EDIT: With expected data.
Solution
This should be a good start. Depending on how long your dataset is, it may or may not be worth it to optimize this for better speed.
require(plyr)
# Read data
data = read.table('data.txt', colClasses=c(NA, NA, 'character', NA, NA))
# Function to pick set
pickSet <- function(x) {
if(all(is.na(x$Data))) {
set = 1
} else if(length(unique(x$Data)) == 1) {
set = 2
} else if(!any(is.na(x$Data))) {
set = 3
} else {
set = 4
}
data.frame(Set=set)
}
# Identify Set for each combo of Assay and Sample
sets = ddply(data, c('Assay', 'Sample'), pickSet)
# Merge set info back with data
data = join(data, sets)
# Reformat to list
sets.list = lapply(1:4, function(x) data[data$Set==x,-5])
> sets.list
[[1]]
[1] Assay Sample Genotype Data
<0 rows> (or 0-length row.names)
[[2]]
Assay Sample Genotype Data
5 CCT6-002 0050 G 0
6 CCT6-002 0050 G 0
[[3]]
Assay Sample Genotype Data
1 CCT6-002 1486 A 1
2 CCT6-002 1486 G 0
7 CCT6-015 0082 G 0
8 CCT6-015 0082 T 1
[[4]]
Assay Sample Genotype Data
3 CCT6-002 1997 G 0
4 CCT6-002 1997 <NA> NA
9 CCT6-015 0121 G 0
10 CCT6-015 0121 <NA> NA
OTHER TIPS
You have asked a question that veers in the direction of asking others to do your entire work for you.
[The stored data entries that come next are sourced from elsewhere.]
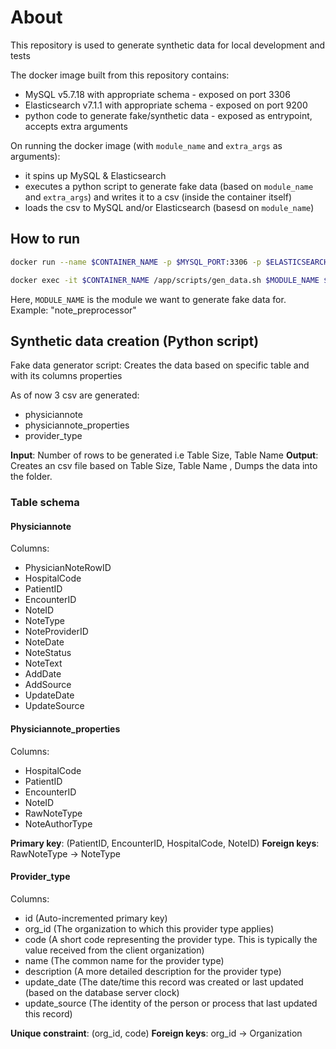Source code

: # About

This repository is used to generate synthetic data for local development and tests

The docker image built from this repository contains:

- MySQL v5.7.18 with appropriate schema - exposed on port 3306
- Elasticsearch v7.1.1 with appropriate schema - exposed on port 9200
- python code to generate fake/synthetic data - exposed as entrypoint, accepts extra arguments

On running the docker image (with `module_name` and `extra_args` as arguments):

- it spins up MySQL & Elasticsearch
- executes a python script to generate fake data (based on `module_name` and `extra_args`) and writes it to a csv (inside the container itself)
- loads the csv to MySQL and/or Elasticsearch (basesd on `module_name`)

## How to run

```bash
docker run --name $CONTAINER_NAME -p $MYSQL_PORT:3306 -p $ELASTICSEARCH_PORT:9200 $IMAGE:$TAG

docker exec -it $CONTAINER_NAME /app/scripts/gen_data.sh $MODULE_NAME $MODULE_PARAMS
```

Here, `MODULE_NAME` is the module we want to generate fake data for. Example: "note_preprocessor"

## Synthetic data creation (Python script)

Fake data generator script:
Creates the data based on specific table and with its columns properties

As of now 3 csv are generated:

- physiciannote
- physiciannote_properties
- provider_type

**Input**: Number of rows to be generated i.e Table Size, Table Name
**Output**: Creates an csv file based on Table Size, Table Name , Dumps the data into the folder.

### Table schema

#### Physiciannote

Columns:

- PhysicianNoteRowID
- HospitalCode
- PatientID
- EncounterID
- NoteID
- NoteType
- NoteProviderID
- NoteDate
- NoteStatus
- NoteText
- AddDate
- AddSource
- UpdateDate
- UpdateSource

#### Physiciannote_properties

Columns:

- HospitalCode
- PatientID
- EncounterID
- NoteID
- RawNoteType
- NoteAuthorType

**Primary key**: (PatientID, EncounterID, HospitalCode, NoteID)
**Foreign keys**: RawNoteType -> NoteType

#### Provider_type

Columns:

- id (Auto-incremented primary key)
- org_id (The organization to which this provider type applies)
- code (A short code representing the provider type.  This is typically the value received from the client organization)
- name (The common name for the provider type)
- description (A more detailed description for the provider type)
- update_date (The date/time this record was created or last updated (based on the database server clock)
- update_source (The identity of the person or process that last updated this record)

**Unique constraint**: (org_id, code)
**Foreign keys**: org_id -> Organization
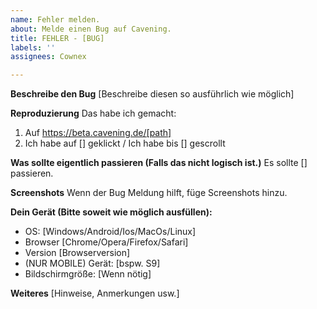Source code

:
 ```yaml
---
name: Fehler melden.
about: Melde einen Bug auf Cavening.
title: FEHLER - [BUG]
labels: ''
assignees: Cownex

---
```


**Beschreibe den Bug**
[Beschreibe diesen so ausführlich wie möglich]

**Reproduzierung**
Das habe ich gemacht:
1. Auf https://beta.cavening.de/[path]
2. Ich habe auf [] geklickt / Ich habe bis [] gescrollt

**Was sollte eigentlich passieren (Falls das nicht logisch ist.)**
Es sollte [] passieren.

**Screenshots**
Wenn der Bug Meldung hilft, füge Screenshots hinzu.

**Dein Gerät (Bitte soweit wie möglich ausfüllen):**
 - OS: [Windows/Android/Ios/MacOs/Linux]
 - Browser [Chrome/Opera/Firefox/Safari]
 - Version [Browserversion]
- (NUR MOBILE) Gerät: [bspw. S9]
- Bildschirmgröße: [Wenn nötig]

**Weiteres**
[Hinweise, Anmerkungen usw.]

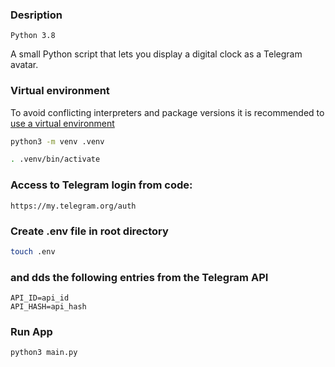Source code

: ### Desription
    Python 3.8
A small Python script that lets you display a digital clock as a Telegram avatar.
### Virtual environment

To avoid conflicting interpreters and package versions it is recommended to
[use a virtual environment](https://code.visualstudio.com/docs/python/tutorial-django#_create-a-project-environment-for-the-django-tutorial)

```bash
python3 -m venv .venv
```

```bash
. .venv/bin/activate
```

### Access to Telegram login from code:
    https://my.telegram.org/auth

### Create .env file in root directory
```bash
touch .env
```

### and dds the following entries from the Telegram API

    API_ID=api_id
    API_HASH=api_hash

### Run App
```bash
python3 main.py
```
A question about a single, specific piece of this project would probably be more likely to attract a response. The piece you are struggling with that is preventing you from starting is a very basic programming skill: the ability to break your problem down into small concrete steps, solve each one individually and then put them together again to solve your original problem.
That skill is also very hard to learn, though. But you have a good start! You have nicely specified the four groups your data can fall into:
All values for 'Data' are NA
All values for 'Data' are identical, no NA
At least 1 value for 'Data' is not identical, no NA.
At least 1 value for 'Data' is not identical, at least one is NA.
Now you need to think about how, if you have just one subset of your data, can you figure out how to determine in R which group (1-4) it is in? The following is a sketch of some tools that might be useful for doing this. Build a few subsets and play around in the console until you feel comfortable identifying each group:
(1) Are all values for datSub$Data
NA
s?
Tools: all
and is.na
(2) Only one unique value, not NA
?
Tools: length
, unique
, is.na
, any
(3) More than one unique value, no NA
s?
Tools: length
, unique
, any
, is.na
(4) More than one unique value, at least one NA
?
Tools: length
, unique
, any
, is.na
It may be possible to do this without using all these functions, but they are all potentially useful.
Once you know how to determine which group a particular subset should be in, you are ready to wrap that code into a function. My suggestions would be to create a new column with the value 1-4 depending on which group that subset falls in:
myFun <- function(x){
if (...){
x$grp <- 1
}
if (...){
x$grp <- 2
}
#etc.
return(x)
}
Then use ddply
to apply this function to each subset of your data based on the values of Sample
:
ddply(dat,.(Sample),.fun = myFun)
And finally split this data frame on its new grp
variable:
split(dat,dat$grp)
Hopefully, this general sketch helps to get you started. But you will have problems. Everyone does. If you run into specific problems along the way, feel free to ask another question about that.
Indeed, I see now that John has posted an answer along the lines of my sketch. However, I will post this answer anyway in the hopes that it helps you to analyze future problems.